Segment Open
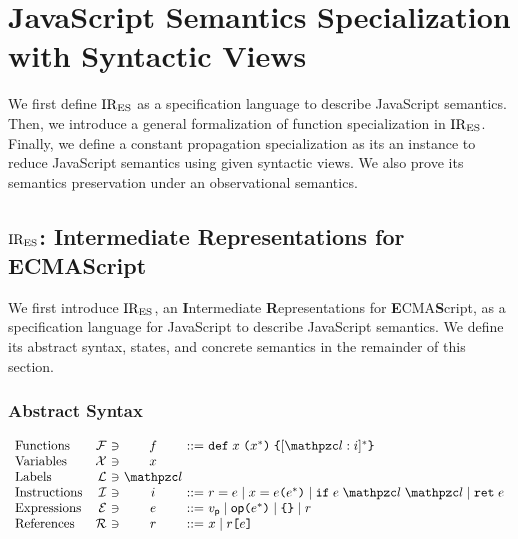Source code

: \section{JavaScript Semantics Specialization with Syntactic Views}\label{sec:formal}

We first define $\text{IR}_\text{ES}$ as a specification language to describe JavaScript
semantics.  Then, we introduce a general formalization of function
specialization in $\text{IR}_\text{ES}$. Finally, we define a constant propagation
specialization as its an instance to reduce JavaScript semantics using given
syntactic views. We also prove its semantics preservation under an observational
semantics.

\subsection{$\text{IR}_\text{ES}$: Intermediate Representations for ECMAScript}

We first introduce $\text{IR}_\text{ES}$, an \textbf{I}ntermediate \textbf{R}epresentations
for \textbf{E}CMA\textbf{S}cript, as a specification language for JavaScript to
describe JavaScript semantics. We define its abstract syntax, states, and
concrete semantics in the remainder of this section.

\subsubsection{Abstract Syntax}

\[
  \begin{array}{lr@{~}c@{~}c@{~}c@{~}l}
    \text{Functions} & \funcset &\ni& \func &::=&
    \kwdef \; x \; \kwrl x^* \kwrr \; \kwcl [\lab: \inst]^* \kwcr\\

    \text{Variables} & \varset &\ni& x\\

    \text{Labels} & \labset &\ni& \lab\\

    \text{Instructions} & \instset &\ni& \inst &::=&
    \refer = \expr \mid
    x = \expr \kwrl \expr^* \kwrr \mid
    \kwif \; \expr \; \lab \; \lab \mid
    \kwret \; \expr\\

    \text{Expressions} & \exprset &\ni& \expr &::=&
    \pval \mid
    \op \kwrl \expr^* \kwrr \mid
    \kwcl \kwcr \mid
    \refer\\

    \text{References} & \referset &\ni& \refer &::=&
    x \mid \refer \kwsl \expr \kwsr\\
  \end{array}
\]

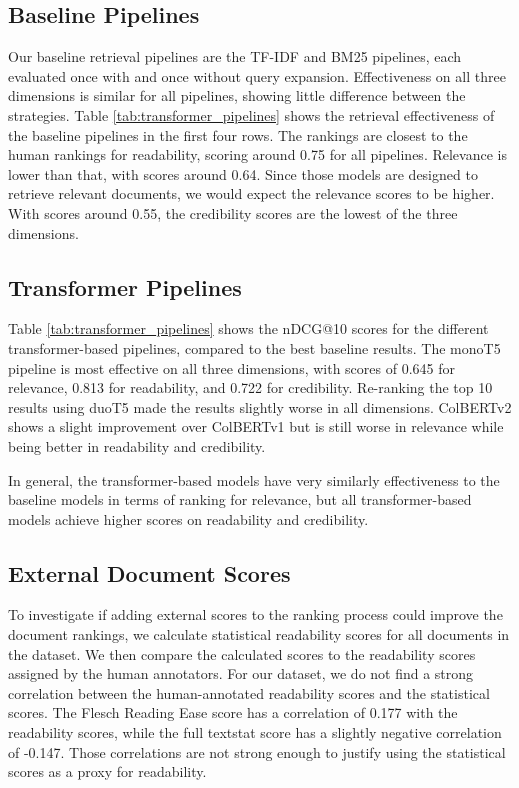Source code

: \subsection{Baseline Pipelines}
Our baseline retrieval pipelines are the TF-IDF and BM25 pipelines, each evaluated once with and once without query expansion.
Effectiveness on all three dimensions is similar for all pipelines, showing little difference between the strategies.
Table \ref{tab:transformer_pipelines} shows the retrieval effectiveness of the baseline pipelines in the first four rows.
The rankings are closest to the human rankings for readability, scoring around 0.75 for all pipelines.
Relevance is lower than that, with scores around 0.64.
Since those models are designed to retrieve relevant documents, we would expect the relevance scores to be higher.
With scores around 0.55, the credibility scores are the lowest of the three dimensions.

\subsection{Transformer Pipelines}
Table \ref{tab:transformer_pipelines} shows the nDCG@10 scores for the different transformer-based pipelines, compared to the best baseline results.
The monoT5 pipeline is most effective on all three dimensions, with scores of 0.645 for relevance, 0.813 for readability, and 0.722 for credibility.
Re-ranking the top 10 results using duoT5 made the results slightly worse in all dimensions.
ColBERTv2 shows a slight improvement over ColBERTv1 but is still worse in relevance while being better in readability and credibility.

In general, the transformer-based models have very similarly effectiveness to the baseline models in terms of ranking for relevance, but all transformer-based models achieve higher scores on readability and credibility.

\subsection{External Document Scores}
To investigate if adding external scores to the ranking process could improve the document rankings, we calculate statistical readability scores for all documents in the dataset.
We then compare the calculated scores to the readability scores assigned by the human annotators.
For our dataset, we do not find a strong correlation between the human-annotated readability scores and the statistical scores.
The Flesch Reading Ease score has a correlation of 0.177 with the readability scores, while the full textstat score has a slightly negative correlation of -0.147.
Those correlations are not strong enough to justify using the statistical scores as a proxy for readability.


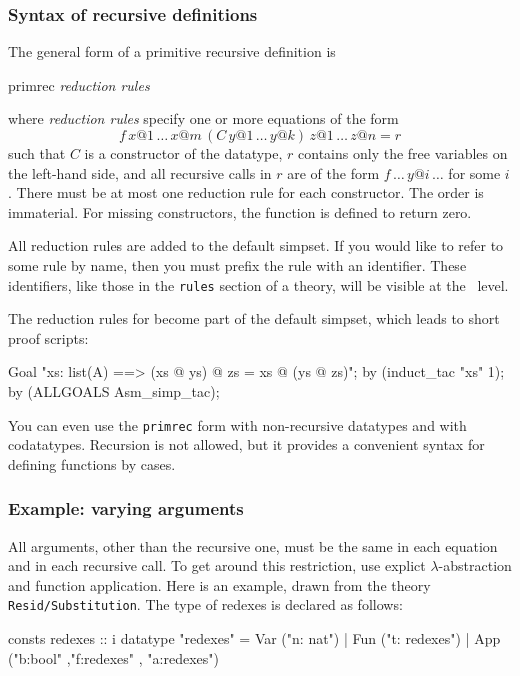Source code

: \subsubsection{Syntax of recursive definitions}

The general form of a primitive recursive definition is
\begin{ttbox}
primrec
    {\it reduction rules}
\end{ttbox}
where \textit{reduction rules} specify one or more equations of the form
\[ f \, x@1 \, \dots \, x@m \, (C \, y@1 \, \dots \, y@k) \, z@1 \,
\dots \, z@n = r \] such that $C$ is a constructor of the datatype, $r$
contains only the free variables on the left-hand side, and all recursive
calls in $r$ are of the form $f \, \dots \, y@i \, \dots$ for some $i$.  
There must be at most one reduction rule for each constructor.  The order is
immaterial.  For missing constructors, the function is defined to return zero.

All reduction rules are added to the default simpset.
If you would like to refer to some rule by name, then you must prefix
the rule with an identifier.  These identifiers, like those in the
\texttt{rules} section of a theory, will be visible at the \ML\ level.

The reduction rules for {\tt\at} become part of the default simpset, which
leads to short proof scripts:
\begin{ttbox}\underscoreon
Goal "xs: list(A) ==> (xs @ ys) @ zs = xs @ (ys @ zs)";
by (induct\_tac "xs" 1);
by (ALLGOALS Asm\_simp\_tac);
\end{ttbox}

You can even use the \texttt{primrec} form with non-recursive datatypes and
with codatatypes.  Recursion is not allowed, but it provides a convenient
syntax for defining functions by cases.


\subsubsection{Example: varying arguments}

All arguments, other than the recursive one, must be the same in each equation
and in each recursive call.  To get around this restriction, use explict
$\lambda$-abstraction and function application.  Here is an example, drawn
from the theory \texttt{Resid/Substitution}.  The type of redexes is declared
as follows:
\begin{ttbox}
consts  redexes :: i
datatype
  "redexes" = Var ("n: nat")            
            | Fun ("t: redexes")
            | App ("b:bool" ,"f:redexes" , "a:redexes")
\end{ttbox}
Segment Closed
Prompt: Pick each line holding the word "like" out of the listing.

Exercise solution:
If you would like to refer to some rule by name, then you must prefix
the rule with an identifier.  These identifiers, like those in the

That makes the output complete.